Awk BuiltIn Variables

Awk BuiltIn Variables

The following is a list of variables that awk sets automatically on certain occasions in order to provide information to your program. The variables that are specific to gawk are marked with a pound sign (#). These variables are gawk extensions. In other awk implementations or if gawk is in compatibility mode (see section Command-Line Options), they are not special.

VARIABLE NAME DESCRIPTION
FS input field separator variable
OFS Output Field Separator
RS Input Record Separator variable
ORS Output Record Separator Variable
NR Number of Records
NF Number of Fields in a record
FILENAME Name of the current input file
FNR Number of Records relative to the current input file
RLENGTH length of the substring matched by the match() function
RSTART first position in the string matched by match() function

FS - input field separator variable

It represents the (input) field separator and its default value is space. You can also change this by using -F command line option.

Awk reads and parses each line from input based on whitespace character by default and set the variables $1, $2 and etc. Awk FS variable is used to set the field separator for each record. Awk FS can be set to any single character or regular expression that matches the separations between fields in an input record. If the value is the null string (""), then each character in the record becomes a separate field (This behavior is a gawk extension. POSIX awk does not specify the behavior when FS is the null string).

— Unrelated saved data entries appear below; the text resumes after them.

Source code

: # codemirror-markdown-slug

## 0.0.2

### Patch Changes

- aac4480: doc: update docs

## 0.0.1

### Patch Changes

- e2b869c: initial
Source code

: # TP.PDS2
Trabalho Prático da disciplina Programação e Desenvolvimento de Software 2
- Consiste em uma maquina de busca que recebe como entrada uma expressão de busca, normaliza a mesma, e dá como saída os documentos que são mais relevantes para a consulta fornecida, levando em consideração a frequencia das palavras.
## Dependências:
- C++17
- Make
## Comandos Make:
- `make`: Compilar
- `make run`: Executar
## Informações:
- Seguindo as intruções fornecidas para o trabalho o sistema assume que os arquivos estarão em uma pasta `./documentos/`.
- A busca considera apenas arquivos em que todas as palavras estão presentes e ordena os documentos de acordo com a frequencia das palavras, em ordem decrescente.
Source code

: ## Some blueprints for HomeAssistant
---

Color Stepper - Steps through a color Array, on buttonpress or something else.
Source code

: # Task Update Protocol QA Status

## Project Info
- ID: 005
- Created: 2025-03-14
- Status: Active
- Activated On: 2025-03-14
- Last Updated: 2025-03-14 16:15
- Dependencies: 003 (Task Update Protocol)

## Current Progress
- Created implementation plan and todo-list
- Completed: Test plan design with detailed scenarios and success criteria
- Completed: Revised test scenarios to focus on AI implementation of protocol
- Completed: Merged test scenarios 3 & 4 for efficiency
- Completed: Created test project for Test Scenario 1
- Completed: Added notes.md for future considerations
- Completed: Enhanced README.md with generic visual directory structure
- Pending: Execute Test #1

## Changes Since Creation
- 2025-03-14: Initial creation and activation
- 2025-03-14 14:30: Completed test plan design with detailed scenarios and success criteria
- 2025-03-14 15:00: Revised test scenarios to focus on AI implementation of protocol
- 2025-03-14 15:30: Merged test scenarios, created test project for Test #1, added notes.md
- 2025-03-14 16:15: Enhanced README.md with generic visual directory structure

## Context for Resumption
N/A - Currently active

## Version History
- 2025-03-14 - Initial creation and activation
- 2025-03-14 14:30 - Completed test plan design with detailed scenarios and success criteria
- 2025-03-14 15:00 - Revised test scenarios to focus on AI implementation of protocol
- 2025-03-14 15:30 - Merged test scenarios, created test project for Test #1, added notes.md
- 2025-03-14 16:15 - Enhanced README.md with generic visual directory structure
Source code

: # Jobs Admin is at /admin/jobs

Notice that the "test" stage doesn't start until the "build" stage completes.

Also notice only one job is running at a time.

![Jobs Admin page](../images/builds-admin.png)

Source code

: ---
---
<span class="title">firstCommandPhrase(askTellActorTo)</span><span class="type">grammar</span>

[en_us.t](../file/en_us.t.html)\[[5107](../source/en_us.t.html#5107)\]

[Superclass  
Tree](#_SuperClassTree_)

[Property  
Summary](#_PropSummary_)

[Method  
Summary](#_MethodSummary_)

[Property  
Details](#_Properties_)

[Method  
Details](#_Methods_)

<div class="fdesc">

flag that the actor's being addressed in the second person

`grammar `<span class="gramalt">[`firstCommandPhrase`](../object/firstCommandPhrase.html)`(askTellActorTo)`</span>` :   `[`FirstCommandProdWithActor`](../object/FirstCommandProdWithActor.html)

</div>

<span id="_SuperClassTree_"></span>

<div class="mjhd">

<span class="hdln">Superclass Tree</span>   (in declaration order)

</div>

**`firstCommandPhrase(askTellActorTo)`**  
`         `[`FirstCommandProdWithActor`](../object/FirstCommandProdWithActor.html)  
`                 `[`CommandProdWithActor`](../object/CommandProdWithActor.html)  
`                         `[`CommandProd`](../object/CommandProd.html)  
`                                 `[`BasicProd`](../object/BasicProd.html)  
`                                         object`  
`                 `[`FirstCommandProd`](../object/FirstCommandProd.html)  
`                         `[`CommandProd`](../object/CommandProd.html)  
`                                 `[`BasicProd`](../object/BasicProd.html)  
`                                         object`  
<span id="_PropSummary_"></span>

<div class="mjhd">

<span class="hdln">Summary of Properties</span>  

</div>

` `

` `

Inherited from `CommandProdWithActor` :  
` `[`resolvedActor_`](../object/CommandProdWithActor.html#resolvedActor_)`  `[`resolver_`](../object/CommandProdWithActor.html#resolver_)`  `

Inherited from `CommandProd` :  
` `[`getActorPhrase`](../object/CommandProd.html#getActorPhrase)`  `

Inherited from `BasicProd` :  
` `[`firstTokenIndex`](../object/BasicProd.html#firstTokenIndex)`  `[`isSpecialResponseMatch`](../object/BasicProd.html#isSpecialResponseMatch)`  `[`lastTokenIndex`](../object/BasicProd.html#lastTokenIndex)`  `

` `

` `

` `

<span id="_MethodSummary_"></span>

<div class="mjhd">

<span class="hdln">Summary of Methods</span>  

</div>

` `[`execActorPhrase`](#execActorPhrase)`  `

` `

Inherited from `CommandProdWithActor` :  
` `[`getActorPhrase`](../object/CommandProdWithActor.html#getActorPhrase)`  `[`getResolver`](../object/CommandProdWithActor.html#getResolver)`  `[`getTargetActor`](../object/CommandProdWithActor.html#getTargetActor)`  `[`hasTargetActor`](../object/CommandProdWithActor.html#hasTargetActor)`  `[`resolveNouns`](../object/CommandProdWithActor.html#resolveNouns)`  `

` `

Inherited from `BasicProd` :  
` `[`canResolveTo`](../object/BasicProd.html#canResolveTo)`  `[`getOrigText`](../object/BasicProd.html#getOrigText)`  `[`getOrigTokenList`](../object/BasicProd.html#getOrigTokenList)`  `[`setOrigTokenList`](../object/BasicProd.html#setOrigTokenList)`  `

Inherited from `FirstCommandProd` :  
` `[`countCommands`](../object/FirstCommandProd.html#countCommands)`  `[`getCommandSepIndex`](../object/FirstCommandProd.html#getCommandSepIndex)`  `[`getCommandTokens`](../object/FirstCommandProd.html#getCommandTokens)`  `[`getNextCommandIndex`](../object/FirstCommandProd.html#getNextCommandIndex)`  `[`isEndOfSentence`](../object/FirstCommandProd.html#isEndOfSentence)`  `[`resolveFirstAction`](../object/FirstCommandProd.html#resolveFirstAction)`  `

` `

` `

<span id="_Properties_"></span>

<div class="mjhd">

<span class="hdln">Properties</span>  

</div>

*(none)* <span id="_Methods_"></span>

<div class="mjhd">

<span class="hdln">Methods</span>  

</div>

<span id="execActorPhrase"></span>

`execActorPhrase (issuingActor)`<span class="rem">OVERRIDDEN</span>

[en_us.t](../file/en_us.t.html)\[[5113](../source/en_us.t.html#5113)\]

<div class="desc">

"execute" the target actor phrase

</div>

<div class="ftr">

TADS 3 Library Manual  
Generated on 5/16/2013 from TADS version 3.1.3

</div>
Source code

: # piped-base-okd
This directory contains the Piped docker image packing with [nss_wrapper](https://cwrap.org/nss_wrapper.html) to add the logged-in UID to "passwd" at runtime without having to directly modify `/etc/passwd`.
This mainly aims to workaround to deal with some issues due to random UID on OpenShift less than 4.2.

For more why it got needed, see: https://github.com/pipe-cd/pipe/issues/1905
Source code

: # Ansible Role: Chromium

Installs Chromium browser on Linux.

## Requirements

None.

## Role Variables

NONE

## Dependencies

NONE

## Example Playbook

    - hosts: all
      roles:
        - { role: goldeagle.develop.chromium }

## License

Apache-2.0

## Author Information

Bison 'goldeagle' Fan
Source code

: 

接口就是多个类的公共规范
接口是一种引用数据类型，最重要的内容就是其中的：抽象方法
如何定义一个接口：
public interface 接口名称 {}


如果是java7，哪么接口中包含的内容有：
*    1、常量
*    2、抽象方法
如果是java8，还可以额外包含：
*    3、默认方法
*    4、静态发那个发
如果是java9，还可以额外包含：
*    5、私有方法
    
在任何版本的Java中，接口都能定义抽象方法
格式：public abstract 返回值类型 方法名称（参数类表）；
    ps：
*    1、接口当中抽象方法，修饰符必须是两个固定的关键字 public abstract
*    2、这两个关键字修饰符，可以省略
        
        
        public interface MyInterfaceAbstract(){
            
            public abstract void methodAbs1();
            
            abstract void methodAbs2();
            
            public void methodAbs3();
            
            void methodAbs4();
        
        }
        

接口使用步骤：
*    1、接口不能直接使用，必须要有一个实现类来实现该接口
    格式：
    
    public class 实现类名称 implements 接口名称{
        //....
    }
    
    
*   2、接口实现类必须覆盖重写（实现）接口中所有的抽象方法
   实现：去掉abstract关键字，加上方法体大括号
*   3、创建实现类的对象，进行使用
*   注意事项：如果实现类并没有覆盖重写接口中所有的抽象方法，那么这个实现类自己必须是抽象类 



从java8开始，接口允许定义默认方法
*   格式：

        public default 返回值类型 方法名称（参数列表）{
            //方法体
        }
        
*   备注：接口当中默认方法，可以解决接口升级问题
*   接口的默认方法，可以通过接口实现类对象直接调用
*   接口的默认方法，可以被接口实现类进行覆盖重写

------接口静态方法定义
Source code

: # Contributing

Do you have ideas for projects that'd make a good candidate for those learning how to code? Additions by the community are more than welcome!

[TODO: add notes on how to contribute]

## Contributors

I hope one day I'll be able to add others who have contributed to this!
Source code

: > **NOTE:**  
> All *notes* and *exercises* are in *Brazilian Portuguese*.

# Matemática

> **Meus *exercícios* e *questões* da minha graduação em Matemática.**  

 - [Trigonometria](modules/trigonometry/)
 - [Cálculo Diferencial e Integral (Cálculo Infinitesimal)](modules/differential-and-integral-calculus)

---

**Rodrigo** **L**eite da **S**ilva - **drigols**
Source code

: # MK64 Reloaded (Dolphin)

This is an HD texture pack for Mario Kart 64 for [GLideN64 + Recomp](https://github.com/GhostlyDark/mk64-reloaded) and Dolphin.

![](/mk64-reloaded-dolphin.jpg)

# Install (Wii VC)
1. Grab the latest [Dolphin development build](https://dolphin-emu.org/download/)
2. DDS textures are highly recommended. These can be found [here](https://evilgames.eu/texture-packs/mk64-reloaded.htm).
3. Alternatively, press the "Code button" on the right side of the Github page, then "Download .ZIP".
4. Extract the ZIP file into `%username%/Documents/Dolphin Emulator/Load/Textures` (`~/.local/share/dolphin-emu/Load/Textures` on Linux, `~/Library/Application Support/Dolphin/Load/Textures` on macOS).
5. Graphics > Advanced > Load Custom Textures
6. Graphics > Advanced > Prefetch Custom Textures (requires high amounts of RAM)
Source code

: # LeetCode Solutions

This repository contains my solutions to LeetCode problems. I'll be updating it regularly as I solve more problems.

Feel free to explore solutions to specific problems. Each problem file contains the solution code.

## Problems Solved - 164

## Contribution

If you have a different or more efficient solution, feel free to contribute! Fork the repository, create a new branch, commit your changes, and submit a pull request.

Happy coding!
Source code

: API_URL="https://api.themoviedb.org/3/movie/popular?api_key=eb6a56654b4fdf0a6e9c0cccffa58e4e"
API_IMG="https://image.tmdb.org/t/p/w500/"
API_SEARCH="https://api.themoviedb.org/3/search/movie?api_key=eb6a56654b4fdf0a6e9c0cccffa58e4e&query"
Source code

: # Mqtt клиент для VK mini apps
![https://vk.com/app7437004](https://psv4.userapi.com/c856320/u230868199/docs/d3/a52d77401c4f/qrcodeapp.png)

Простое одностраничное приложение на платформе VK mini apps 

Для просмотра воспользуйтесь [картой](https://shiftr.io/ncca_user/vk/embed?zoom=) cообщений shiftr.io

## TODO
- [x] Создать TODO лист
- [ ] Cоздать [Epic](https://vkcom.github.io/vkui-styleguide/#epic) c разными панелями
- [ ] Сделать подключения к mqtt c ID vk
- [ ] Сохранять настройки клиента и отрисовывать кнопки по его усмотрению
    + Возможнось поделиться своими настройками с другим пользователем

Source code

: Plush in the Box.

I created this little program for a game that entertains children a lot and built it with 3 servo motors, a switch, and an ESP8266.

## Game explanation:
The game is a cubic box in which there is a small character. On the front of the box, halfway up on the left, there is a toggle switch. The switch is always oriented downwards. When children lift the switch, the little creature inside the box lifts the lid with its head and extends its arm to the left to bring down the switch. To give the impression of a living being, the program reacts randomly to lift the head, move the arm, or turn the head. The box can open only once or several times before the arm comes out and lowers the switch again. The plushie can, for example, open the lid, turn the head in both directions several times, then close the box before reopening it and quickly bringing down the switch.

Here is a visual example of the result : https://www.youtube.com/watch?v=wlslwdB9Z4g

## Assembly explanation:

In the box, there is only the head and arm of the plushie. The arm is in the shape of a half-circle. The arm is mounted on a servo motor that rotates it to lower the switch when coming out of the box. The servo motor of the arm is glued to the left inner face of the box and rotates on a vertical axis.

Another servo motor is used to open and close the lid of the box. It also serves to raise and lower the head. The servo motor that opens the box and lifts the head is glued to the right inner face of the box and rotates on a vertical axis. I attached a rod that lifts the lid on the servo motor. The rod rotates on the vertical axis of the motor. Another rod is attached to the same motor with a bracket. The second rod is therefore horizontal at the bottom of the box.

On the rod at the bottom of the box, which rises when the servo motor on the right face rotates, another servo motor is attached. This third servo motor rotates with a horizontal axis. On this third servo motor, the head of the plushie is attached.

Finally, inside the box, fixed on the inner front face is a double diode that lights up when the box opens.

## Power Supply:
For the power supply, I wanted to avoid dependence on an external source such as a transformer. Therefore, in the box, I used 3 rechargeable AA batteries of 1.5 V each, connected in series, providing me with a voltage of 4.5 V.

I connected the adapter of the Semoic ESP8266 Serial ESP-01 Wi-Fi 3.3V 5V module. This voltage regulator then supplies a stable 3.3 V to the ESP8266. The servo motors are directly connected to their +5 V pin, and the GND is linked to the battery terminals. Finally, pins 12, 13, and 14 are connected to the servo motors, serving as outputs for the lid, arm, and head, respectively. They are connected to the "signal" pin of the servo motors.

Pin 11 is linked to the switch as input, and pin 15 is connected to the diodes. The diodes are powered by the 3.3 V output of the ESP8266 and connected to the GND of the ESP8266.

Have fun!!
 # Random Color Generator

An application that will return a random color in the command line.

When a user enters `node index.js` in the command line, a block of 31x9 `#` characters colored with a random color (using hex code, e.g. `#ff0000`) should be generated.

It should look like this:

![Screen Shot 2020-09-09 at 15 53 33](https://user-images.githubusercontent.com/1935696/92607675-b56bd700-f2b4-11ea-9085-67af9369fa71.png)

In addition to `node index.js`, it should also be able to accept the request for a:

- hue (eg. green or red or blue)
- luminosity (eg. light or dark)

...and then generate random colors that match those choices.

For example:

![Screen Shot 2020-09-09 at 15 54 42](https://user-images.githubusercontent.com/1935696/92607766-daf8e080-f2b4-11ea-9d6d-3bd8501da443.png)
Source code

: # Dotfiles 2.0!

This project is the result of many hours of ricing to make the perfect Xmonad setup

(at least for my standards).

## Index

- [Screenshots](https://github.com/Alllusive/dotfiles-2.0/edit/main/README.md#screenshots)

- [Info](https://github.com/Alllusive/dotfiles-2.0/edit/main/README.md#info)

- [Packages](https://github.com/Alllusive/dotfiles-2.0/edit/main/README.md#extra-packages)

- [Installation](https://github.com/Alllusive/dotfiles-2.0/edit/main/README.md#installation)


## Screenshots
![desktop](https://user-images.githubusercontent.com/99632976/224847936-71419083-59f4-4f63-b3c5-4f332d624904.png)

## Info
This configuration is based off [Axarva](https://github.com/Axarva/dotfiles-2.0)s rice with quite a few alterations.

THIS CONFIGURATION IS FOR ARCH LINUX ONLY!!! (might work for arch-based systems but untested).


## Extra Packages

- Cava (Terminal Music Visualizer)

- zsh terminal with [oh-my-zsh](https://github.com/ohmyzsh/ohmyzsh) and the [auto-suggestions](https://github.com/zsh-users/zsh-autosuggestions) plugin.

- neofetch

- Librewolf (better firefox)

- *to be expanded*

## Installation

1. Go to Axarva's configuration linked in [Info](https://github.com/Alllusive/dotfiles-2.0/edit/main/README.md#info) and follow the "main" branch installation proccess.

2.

Here is an awk FS example to read the /etc/passwd file which has ":" as field delimiter.

{
    if ($3 =="" || $4 == "" || $5 == "") {
        print "Some score for the student",$1,"is missing";
    }
#!/usr/bin/awk -f

BEGIN {
    FS = ":";
    print "Name\tUserID\tGroupID\tHomeDirectory";
}

{
    print $1"\t"$3"\t"$4"\t"$6;
}

END {
    print NR,"Records Processed";
}
~] ./passwd.awk /etc/passwd
Name    UserID  GroupID HomeDirectory
root    0       0       /root
daemon  1       1       /usr/sbin
bin     2       2       /bin
sys     3       3       /dev
sync    4       65534   /bin
games   5       60      /usr/games
man     6       12      /var/cache/man
lp      7       7       /var/spool/lpd
mail    8       8       /var/mail
news    9       9       /var/spool/news
...
...
...
36 Records Processed

OFS - Output Field Separator

It represents the output field separator and its default value is space. It is output between the fields output by a print statement. Its default value is " ", a string consisting of a single space.

~] awk 'BEGIN{ OFS = "="; FS = ":" } {print $1, $3;}' /etc/passwd
root=0
daemon=1
bin=2
sys=3
sync=4
games=5
...
...
...

RS - Input Record Separator variable

Awk RS defines a line. Awk reads line by line by default.

Its default value is a string containing a single newline character, which means that an input record consists of a single line of text. It can also be the null string, in which case records are separated by runs of blank lines. If it is a regexp, records are separated by matches of the regexp in the input text. (See section How Input Is Split into Records.)

The ability for RS to be a regular expression is a gawk extension. In most other awk implementations, or if gawk is in compatibility mode (see section Command-Line Options), just the first character of RS’s value is used.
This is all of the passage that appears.